__TASK ITEM__
Below is a listing; restate from it, character for character, the lines beginning at the line holding "图 13.3: AutoKeras 系统概述" and ending at the line holding "To build a kernel", both included.

======

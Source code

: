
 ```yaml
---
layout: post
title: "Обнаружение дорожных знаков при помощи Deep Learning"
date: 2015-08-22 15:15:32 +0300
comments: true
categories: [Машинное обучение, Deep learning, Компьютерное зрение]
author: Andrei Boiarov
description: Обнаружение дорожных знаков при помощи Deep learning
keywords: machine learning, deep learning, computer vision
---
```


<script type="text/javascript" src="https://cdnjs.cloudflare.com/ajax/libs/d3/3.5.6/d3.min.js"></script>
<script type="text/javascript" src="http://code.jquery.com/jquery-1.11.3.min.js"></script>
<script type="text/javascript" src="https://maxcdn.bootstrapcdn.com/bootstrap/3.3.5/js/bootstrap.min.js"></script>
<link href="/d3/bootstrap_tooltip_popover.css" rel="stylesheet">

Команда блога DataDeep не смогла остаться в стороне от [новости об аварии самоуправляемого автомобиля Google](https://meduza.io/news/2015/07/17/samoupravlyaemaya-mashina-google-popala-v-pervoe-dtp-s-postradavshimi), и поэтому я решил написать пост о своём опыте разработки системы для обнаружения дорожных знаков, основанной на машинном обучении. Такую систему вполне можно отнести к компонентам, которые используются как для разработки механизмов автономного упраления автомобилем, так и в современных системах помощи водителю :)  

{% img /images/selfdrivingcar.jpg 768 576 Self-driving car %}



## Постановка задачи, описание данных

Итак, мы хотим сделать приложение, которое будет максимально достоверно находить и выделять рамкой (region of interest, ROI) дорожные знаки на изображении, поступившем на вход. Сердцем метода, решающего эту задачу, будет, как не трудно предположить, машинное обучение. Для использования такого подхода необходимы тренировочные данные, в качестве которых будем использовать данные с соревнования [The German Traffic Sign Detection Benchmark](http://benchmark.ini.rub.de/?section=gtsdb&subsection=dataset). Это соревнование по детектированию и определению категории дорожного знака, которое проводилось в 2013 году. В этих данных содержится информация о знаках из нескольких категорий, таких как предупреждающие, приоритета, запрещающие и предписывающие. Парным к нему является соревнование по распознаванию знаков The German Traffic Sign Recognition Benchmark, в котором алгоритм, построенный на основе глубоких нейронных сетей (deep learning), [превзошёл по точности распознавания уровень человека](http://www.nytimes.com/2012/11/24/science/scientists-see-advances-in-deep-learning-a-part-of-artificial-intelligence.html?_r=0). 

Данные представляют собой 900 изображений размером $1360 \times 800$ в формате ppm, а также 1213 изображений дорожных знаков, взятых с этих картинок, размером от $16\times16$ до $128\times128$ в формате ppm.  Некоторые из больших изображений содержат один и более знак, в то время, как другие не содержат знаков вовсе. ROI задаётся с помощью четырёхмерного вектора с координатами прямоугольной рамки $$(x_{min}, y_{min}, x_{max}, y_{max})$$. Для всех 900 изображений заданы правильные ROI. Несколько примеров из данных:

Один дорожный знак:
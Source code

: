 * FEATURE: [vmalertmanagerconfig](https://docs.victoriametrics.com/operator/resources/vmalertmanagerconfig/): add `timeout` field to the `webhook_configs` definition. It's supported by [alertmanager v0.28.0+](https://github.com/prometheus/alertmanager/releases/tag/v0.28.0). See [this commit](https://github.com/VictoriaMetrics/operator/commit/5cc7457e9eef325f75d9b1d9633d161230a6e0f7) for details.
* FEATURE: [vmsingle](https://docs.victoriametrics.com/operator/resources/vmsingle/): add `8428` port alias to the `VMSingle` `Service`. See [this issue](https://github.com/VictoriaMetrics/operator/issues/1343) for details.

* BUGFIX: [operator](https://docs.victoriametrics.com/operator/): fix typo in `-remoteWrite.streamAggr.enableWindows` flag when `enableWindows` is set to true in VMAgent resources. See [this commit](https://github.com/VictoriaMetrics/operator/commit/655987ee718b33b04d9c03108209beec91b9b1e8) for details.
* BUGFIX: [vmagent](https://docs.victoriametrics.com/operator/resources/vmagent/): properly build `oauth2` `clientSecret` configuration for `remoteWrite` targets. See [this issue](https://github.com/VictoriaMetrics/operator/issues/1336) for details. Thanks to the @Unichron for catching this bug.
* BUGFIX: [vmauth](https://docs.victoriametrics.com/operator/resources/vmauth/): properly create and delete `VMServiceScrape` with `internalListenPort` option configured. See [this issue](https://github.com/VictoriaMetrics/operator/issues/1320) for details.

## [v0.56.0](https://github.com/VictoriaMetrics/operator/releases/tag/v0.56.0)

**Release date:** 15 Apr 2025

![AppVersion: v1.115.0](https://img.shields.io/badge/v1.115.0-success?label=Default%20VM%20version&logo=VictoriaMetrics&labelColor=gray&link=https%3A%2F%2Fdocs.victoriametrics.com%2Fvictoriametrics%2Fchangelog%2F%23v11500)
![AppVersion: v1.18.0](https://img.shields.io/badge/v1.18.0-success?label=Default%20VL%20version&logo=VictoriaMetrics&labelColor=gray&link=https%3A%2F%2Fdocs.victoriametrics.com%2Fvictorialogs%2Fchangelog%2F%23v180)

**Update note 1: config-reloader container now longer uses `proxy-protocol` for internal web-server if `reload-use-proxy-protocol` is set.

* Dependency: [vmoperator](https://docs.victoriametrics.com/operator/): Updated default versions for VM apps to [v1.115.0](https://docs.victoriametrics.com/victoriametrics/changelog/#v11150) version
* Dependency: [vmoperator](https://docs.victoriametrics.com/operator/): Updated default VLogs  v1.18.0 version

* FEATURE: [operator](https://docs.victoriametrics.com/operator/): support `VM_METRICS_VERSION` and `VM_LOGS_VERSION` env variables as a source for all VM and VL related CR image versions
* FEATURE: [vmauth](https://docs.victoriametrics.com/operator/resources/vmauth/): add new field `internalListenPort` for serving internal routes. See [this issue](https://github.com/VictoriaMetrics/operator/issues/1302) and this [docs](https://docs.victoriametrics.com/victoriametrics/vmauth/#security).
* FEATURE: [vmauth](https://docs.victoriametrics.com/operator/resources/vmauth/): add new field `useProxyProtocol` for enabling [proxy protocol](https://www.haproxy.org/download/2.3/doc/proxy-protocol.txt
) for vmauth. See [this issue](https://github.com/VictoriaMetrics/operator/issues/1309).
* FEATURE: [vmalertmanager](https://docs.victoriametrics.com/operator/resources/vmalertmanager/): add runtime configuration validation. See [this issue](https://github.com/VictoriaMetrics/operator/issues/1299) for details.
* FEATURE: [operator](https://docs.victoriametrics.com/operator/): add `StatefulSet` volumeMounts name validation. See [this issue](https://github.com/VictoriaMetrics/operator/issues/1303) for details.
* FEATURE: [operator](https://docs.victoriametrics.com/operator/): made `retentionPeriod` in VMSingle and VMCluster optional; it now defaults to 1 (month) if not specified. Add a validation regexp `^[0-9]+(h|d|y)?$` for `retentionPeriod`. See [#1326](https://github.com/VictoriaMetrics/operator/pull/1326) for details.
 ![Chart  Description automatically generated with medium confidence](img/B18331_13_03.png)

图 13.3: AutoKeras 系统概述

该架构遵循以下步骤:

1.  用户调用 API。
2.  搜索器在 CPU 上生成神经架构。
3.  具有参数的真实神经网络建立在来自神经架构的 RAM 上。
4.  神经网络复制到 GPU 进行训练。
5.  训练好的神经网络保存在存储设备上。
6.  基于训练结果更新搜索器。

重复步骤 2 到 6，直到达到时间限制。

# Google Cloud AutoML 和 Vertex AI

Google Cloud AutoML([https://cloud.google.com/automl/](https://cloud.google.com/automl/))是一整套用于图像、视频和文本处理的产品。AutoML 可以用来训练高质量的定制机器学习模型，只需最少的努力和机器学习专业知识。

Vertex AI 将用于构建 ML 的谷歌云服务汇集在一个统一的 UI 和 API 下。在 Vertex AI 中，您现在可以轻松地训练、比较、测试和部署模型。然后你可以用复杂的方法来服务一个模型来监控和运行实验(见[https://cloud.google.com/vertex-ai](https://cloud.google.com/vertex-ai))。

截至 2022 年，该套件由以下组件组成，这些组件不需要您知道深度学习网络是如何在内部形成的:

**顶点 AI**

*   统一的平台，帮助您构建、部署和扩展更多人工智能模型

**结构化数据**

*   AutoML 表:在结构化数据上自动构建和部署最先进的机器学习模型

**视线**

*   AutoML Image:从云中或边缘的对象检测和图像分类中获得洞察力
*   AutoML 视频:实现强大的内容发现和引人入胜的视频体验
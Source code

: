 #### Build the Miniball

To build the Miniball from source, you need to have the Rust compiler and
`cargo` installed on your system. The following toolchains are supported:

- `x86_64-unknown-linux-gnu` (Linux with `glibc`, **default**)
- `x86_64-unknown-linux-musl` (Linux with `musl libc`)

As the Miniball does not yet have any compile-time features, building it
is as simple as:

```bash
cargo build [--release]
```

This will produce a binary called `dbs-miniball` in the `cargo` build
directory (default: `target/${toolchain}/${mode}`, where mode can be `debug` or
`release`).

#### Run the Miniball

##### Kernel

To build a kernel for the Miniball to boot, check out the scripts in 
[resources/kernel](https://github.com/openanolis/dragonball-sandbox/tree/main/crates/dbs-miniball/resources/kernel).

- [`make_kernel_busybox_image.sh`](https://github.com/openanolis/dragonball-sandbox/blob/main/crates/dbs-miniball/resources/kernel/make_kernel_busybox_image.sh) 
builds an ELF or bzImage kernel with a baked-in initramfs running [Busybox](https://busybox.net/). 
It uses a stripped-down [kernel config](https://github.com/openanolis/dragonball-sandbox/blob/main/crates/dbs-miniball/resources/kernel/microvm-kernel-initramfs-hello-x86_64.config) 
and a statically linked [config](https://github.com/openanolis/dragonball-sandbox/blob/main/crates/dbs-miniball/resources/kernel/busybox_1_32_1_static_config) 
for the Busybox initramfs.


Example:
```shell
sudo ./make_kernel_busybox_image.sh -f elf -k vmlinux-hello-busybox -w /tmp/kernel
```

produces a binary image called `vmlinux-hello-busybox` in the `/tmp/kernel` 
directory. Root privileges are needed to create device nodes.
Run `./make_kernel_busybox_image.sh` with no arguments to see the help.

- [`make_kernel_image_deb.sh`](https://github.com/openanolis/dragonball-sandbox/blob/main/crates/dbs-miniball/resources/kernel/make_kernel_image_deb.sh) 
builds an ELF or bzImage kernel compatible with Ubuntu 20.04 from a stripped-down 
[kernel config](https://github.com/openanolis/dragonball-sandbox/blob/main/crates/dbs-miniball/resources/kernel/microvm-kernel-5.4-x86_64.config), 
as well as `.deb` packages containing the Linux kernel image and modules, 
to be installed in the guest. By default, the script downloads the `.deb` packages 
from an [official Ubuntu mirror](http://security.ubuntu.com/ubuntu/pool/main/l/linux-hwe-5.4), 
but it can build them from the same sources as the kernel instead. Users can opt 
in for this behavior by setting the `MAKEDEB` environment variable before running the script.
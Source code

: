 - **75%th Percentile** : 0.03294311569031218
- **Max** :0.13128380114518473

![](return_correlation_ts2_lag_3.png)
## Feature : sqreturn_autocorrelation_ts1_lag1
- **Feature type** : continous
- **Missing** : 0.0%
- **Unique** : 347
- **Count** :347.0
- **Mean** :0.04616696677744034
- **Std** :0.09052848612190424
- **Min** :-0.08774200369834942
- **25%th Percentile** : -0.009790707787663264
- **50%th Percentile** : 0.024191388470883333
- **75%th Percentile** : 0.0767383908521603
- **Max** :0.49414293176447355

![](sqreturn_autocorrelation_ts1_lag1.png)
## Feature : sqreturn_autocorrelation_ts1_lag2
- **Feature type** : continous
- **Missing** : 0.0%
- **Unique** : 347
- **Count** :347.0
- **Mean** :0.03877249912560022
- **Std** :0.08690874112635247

======

__EXPECTED ANSWER__
图 13.3: AutoKeras 系统概述

该架构遵循以下步骤:

1.  用户调用 API。
2.  搜索器在 CPU 上生成神经架构。
3.  具有参数的真实神经网络建立在来自神经架构的 RAM 上。
4.  神经网络复制到 GPU 进行训练。
5.  训练好的神经网络保存在存储设备上。
6.  基于训练结果更新搜索器。

重复步骤 2 到 6，直到达到时间限制。

# Google Cloud AutoML 和 Vertex AI

Google Cloud AutoML([https://cloud.google.com/automl/](https://cloud.google.com/automl/))是一整套用于图像、视频和文本处理的产品。AutoML 可以用来训练高质量的定制机器学习模型，只需最少的努力和机器学习专业知识。

Vertex AI 将用于构建 ML 的谷歌云服务汇集在一个统一的 UI 和 API 下。在 Vertex AI 中，您现在可以轻松地训练、比较、测试和部署模型。然后你可以用复杂的方法来服务一个模型来监控和运行实验(见[https://cloud.google.com/vertex-ai](https://cloud.google.com/vertex-ai))。

截至 2022 年，该套件由以下组件组成，这些组件不需要您知道深度学习网络是如何在内部形成的:

**顶点 AI**

*   统一的平台，帮助您构建、部署和扩展更多人工智能模型

**结构化数据**

*   AutoML 表:在结构化数据上自动构建和部署最先进的机器学习模型

**视线**

*   AutoML Image:从云中或边缘的对象检测和图像分类中获得洞察力
*   AutoML 视频:实现强大的内容发现和引人入胜的视频体验
Source code

: #### Build the Miniball

To build the Miniball from source, you need to have the Rust compiler and
`cargo` installed on your system. The following toolchains are supported:

- `x86_64-unknown-linux-gnu` (Linux with `glibc`, **default**)
- `x86_64-unknown-linux-musl` (Linux with `musl libc`)

As the Miniball does not yet have any compile-time features, building it
is as simple as:

```bash
cargo build [--release]
```

This will produce a binary called `dbs-miniball` in the `cargo` build
directory (default: `target/${toolchain}/${mode}`, where mode can be `debug` or
`release`).

#### Run the Miniball

##### Kernel

To build a kernel for the Miniball to boot, check out the scripts in 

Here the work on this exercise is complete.